Da war der ehrwürdige Mahā Moggallāna entzückt und erfreut über die Worte von Sakka, dem Herrscher der Götter. Danach verschwand der ehrwürdige Mahā Moggallāna aus der Mitte der Götter der Dreiunddreißig, so schnell, wie ein starker Mann den gebeugten Arm strecken oder den gestreckten Arm beugen könnte, und erschien im Östlichen Park, im Palast von Migāras Mutter.

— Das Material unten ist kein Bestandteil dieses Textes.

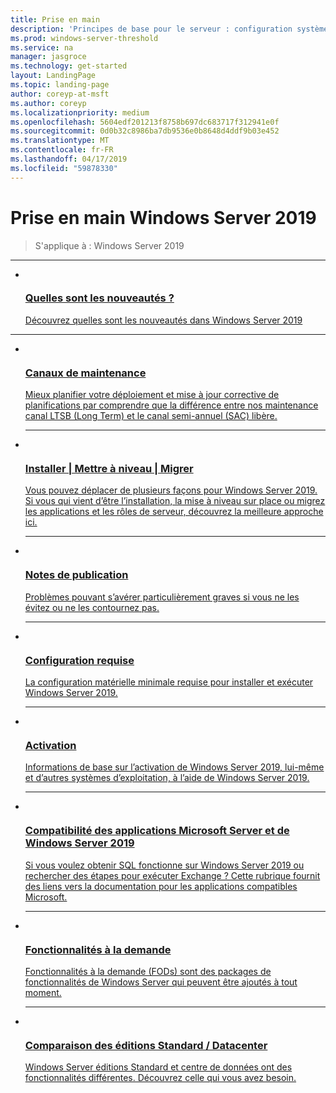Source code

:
```yaml
---
title: Prise en main
description: 'Principes de base pour le serveur : configuration système requise, notes de publication'
ms.prod: windows-server-threshold
ms.service: na
manager: jasgroce
ms.technology: get-started
layout: LandingPage
ms.topic: landing-page
author: coreyp-at-msft
ms.author: coreyp
ms.localizationpriority: medium
ms.openlocfilehash: 5604edf201213f8758b697dc683717f312941e0f
ms.sourcegitcommit: 0d0b32c8986ba7db9536e0b8648d4ddf9b03e452
ms.translationtype: MT
ms.contentlocale: fr-FR
ms.lasthandoff: 04/17/2019
ms.locfileid: "59878330"
---
```

# <a name="get-started-with-windows-server-2019"></a>Prise en main Windows Server 2019

>S'applique à : Windows Server 2019


<hr />
<ul class="cardsF panelContent">
<li>
 <a href="whats-new-19.md">
                            <div class="cardSize">
                                <div class="cardPadding">
                                    <div class="card">
                                        <div class="cardImageOuter">
                                            <div class="cardImage">
                                                <img src="../media/i-whats-new.svg" alt="" />
                                            </div>
                                        </div>
                                        <div class="cardText">
                                            <h3>Quelles sont les nouveautés ?</h3>
                                            <p>Découvrez quelles sont les nouveautés dans Windows Server 2019</p>
                                        </div>
                                    </div>
                                </div>
                            </div>
                          </a>
                        </li>
</ul>
<hr />
<ul class="cardsF panelContent">
<li>
      <a href="servicing-channels-19.md">
        <div class="cardSize">
            <div class="cardPadding">
                <div class="card">
                    <div class="cardImageOuter">
                        <div class="cardImage">
                            <img src="../media/i-get-started.svg" alt="" />
                        </div>
                    </div>
                    <div class="cardText">
                        <h3>Canaux de maintenance</h3>
                        <p>Mieux planifier votre déploiement et mise à jour corrective de planifications par comprendre que la différence entre nos maintenance canal LTSB (Long Term) et le canal semi-annuel (SAC) libère.</p>
                    </div>
                </div>
            </div>
        </div>
      </a>
    </li><hr /><li>
        <a href="install-upgrade-migrate-19.md">
          <div class="cardSize">
            <div class="cardPadding">
                <div class="card">
                    <div class="cardImageOuter">
                        <div class="cardImage">
                             <img src="../media/i-get-started.svg" alt="" />
                        </div>
                    </div>
                    <div class="cardText">
                        <h3>Installer | Mettre à niveau | Migrer</h3>
                        <p>Vous pouvez déplacer de plusieurs façons pour Windows Server 2019. Si vous qui vient d’être l’installation, la mise à niveau sur place ou migrez les applications et les rôles de serveur, découvrez la meilleure approche ici.</p>
                    </div>
                </div>
            </div>
        </div>
       </a>
    </li><hr />
<li>
        <a href="rel-notes-19.md">
          <div class="cardSize">
            <div class="cardPadding">
                <div class="card">
                    <div class="cardImageOuter">
                        <div class="cardImage">
                             <img src="../media/i-get-started.svg" alt="" />
                        </div>
                    </div>
                    <div class="cardText">
                        <h3>Notes de publication</h3>
                        <p>Problèmes pouvant s’avérer particulièrement graves si vous ne les évitez ou ne les contournez pas.</p>
                    </div>
                </div>
            </div>
        </div>
       </a>
     </li><hr />
<li>
      <a href="sys-reqs-19.md">
        <div class="cardSize">
            <div class="cardPadding">
                <div class="card">
                    <div class="cardImageOuter">
                        <div class="cardImage">
                             <img src="../media/i-get-started.svg" alt="" />
                        </div>
                    </div>
                    <div class="cardText">
                        <h3>Configuration requise</h3>
                        <p>La configuration matérielle minimale requise pour installer et exécuter Windows Server 2019.</p>
                    </div>
                </div>
            </div>
        </div>
       </a>
    </li><hr />
<li>
      <a href="activation-19.md">
        <div class="cardSize">
            <div class="cardPadding">
                <div class="card">
                    <div class="cardImageOuter">
                        <div class="cardImage">
                             <img src="../media/i-get-started.svg" alt="" />
                        </div>
                    </div>
                    <div class="cardText">
                        <h3>Activation</h3>
                        <p>Informations de base sur l’activation de Windows Server 2019, lui-même et d’autres systèmes d’exploitation, à l’aide de Windows Server 2019.</p>
                    </div>
                </div>
            </div>
        </div>
      </a>
    </li><hr />
<li>
      <a href="app-compat-19.md">
        <div class="cardSize">
            <div class="cardPadding">
                <div class="card">
                    <div class="cardImageOuter">
                        <div class="cardImage">
                             <img src="../media/i-get-started.svg" alt="" />
                        </div>
                    </div>
                    <div class="cardText">
                        <h3>Compatibilité des applications Microsoft Server et de Windows Server 2019</h3>
                        <p>Si vous voulez obtenir SQL fonctionne sur Windows Server 2019 ou rechercher des étapes pour exécuter Exchange ? Cette rubrique fournit des liens vers la documentation pour les applications compatibles Microsoft.</p>                    </div>
                </div>
            </div>
        </div>
      </a>
    </li><hr />
<li>
      <a href="install-fod-19.md">
        <div class="cardSize">
            <div class="cardPadding">
                <div class="card">
                    <div class="cardImageOuter">
                        <div class="cardImage">
                             <img src="../media/i-get-started.svg" alt="" />
                        </div>
                    </div>
                    <div class="cardText">
                        <h3>Fonctionnalités à la demande</h3>
                        <p>Fonctionnalités à la demande (FODs) sont des packages de fonctionnalités de Windows Server qui peuvent être ajoutés à tout moment. </p>
                    </div>
                </div>
            </div>
        </div>
      </a>
    </li><hr />
<li>
      <a href="editions-comparison-19.md">
        <div class="cardSize">
            <div class="cardPadding">
                <div class="card">
                    <div class="cardImageOuter">
                        <div class="cardImage">
                             <img src="../media/i-get-started.svg" alt="" />
                        </div>
                    </div>
                    <div class="cardText">
                        <h3>Comparaison des éditions Standard / Datacenter</h3>
                        <p>Windows Server éditions Standard et centre de données ont des fonctionnalités différentes. Découvrez celle qui vous avez besoin.</p>
                    </div>
                </div>
            </div>
        </div>
      </a>
    </li>
</ul>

Kurz nachdem der ehrwürdige Mahā Moggallāna gegangen war, wurde Sakka, der Herrscher der Götter von seinen Dienern gefragt: „Guter Herr, war das dein Lehrer, der Erhabene?“—„Nein, gute Herren, das war nicht mein Lehrer, der Erhabene. Das war einer meiner Gefährten im heiligen Leben, der ehrwürdige Mahā Moggallāna.“—„Guter Herr, es ist ein Gewinn für dich, daß dein Gefährte im heiligen Leben solche Kraft und Macht hat. Oh, umso mehr, daß der Erhabene dein Lehrer ist!“

Dann ging der ehrwürdige Mahā Moggallāna zum Erhabenen, und nachdem er ihm gehuldigt hatte, setzte er sich seitlich nieder und fragte ihn: „Ehrwürdiger Herr, erinnert sich der Erhabene daran, daß er einem gewissen berühmten feinstofflichen Wesen mit großem Gefolge die Befreiung durch die Vernichtung des Begehrens kurz gefaßt erklärt hat?“

„Daran erinnere ich mich, Moggallāna. Da kam Sakka, der Herrscher der Götter zu mir, und nachdem er mir gehuldigt hatte, stand er zur Seite und fragte: ,Ehrwürdiger Herr, kurz gefaßt, auf welche Weise ist ein Bhikkhu durch die Vernichtung des Begehrens befreit, ist er einer, der den letztendlichen Zweck, die letztendliche Sicherheit vor dem Gefesseltsein, das letztendliche heilige Leben, das letztendliche Ziel erreicht hat, einer der die erste Stelle unter den Göttern und Menschen einnimmt?‘ Nach diesen Worten sagte ich zu ihm: ,Herrscher der Götter, da hat ein Bhikkhu vernommen, daß alle Dinge nicht des Anklammerns wert sind. Wenn ein Bhikkhu vernommen hat, daß alle Dinge nicht des Anklammerns wert sind, erkennt er alle Dinge unmittelbar; indem er alle Dinge unmittelbar erkennt, durchschaut er alle Dinge vollständig; indem er alle Dinge vollständig durchschaut, verweilt er in der Betrachtung der Vergänglichkeit von Gefühl; was für ein Gefühl er auch immer empfinden mag, ob angenehm oder schmerzhaft oder weder schmerzhaft noch angenehm; er betrachtet die Lossagung, betrachtet das Aufhören, betrachtet das Loslassen. Indem er so betrachtet, haftet er an nichts in der Welt an. Wenn er nicht anhaftet, ist er nicht aufgeregt. Wenn er nicht aufgeregt ist, erlangt er persönlich Nibbāna. Er versteht: ›Geburt ist zu Ende gebracht, das heilige Leben ist gelebt, es ist getan, was getan werden mußte, darüber hinaus gibt es nichts mehr.‹ Kurz gefaßt, Herrscher der Götter, auf diese Weise ist ein Bhikkhu durch die Vernichtung des Begehrens befreit, ist er einer, der den letztendlichen Zweck, die letztendliche Sicherheit vor dem Gefesseltsein, das letztendliche heilige Leben, das letztendliche Ziel erreicht hat, einer der die erste Stelle unter den Göttern und Menschen einnimmt.‘ Ich erinnere mich daran, daß ich auf diese Weise Sakka, dem Herrscher der Götter die Befreiung durch die Vernichtung des Begehrens kurz gefaßt erklärt habe.“

Das ist es, was der Erhabene sagte. Der ehrwürdige Mahā Moggallāna war zufrieden und entzückt über die Worte des Erhabenen.